The number needed is how many lines of the data hold the string "developer". Give that number and nothing more.
________
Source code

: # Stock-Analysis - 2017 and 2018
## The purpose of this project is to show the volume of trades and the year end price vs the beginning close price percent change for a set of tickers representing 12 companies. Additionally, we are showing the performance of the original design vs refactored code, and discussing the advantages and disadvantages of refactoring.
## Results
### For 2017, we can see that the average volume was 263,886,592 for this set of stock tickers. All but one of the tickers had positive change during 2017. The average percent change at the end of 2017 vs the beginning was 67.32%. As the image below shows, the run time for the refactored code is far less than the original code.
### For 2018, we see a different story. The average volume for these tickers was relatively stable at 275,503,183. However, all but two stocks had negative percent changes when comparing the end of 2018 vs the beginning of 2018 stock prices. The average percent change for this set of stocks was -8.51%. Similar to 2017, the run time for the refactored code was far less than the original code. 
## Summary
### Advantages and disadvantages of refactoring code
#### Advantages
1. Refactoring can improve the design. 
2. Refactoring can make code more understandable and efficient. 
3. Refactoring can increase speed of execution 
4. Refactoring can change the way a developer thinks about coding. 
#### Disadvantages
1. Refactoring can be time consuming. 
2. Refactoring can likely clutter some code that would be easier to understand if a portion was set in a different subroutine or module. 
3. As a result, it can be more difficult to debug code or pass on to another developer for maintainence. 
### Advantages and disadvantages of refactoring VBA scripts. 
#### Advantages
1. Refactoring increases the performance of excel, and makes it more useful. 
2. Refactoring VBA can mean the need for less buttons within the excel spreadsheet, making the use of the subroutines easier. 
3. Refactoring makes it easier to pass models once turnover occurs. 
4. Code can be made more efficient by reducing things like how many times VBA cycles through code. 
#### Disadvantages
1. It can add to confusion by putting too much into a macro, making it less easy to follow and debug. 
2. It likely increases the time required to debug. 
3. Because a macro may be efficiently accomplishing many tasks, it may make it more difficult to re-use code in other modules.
________
### Answer section
2